• EXERCISE GOAL
What is needed here is every line of the records that includes "requests".

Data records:
━━━━━━
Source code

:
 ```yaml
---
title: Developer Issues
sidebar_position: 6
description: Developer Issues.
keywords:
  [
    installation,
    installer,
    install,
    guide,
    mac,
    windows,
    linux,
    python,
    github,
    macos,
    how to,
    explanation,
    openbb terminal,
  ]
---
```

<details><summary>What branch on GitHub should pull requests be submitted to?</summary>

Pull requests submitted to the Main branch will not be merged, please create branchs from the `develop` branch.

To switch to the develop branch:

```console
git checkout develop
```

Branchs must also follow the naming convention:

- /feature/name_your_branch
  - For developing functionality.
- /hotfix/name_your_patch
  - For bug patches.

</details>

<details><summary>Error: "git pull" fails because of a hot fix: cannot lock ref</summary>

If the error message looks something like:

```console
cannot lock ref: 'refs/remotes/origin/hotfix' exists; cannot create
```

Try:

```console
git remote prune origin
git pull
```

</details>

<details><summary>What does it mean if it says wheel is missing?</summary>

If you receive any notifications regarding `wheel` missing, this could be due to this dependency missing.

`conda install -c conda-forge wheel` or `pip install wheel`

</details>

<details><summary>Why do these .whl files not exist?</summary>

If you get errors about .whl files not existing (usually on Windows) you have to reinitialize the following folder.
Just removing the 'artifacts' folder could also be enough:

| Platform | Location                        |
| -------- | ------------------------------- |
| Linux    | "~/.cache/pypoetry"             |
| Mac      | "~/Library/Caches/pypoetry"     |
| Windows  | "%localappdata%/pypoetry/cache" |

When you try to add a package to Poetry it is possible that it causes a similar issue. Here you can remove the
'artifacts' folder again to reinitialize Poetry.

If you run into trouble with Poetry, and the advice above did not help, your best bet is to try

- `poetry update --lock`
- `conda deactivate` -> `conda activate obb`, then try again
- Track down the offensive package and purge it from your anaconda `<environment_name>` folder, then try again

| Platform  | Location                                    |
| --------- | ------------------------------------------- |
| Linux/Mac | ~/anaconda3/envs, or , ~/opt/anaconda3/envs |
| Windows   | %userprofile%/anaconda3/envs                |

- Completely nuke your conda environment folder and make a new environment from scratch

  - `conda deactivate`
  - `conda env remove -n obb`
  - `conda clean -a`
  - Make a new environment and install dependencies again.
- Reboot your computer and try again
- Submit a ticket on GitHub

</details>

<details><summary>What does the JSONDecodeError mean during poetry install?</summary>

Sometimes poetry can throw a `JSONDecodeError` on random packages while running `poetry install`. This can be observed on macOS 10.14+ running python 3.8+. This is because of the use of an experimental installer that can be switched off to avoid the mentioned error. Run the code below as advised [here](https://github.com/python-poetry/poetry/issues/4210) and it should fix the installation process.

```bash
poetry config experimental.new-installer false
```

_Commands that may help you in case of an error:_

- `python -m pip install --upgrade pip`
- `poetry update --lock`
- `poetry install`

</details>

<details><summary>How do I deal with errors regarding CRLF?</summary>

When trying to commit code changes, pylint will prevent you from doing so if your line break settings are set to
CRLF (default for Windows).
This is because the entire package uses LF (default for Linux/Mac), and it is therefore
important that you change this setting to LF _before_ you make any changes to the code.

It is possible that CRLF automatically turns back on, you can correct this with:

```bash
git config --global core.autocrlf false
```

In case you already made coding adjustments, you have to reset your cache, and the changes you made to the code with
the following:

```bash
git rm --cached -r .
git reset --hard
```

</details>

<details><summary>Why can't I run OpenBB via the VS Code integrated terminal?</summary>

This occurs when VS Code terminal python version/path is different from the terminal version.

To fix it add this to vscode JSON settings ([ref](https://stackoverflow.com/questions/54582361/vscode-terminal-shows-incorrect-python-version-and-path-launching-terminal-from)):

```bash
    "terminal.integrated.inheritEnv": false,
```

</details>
━━━━━━
• RESPONSE TO THIS EXERCISE
<details><summary>What branch on GitHub should pull requests be submitted to?</summary>
Pull requests submitted to the Main branch will not be merged, please create branchs from the `develop` branch.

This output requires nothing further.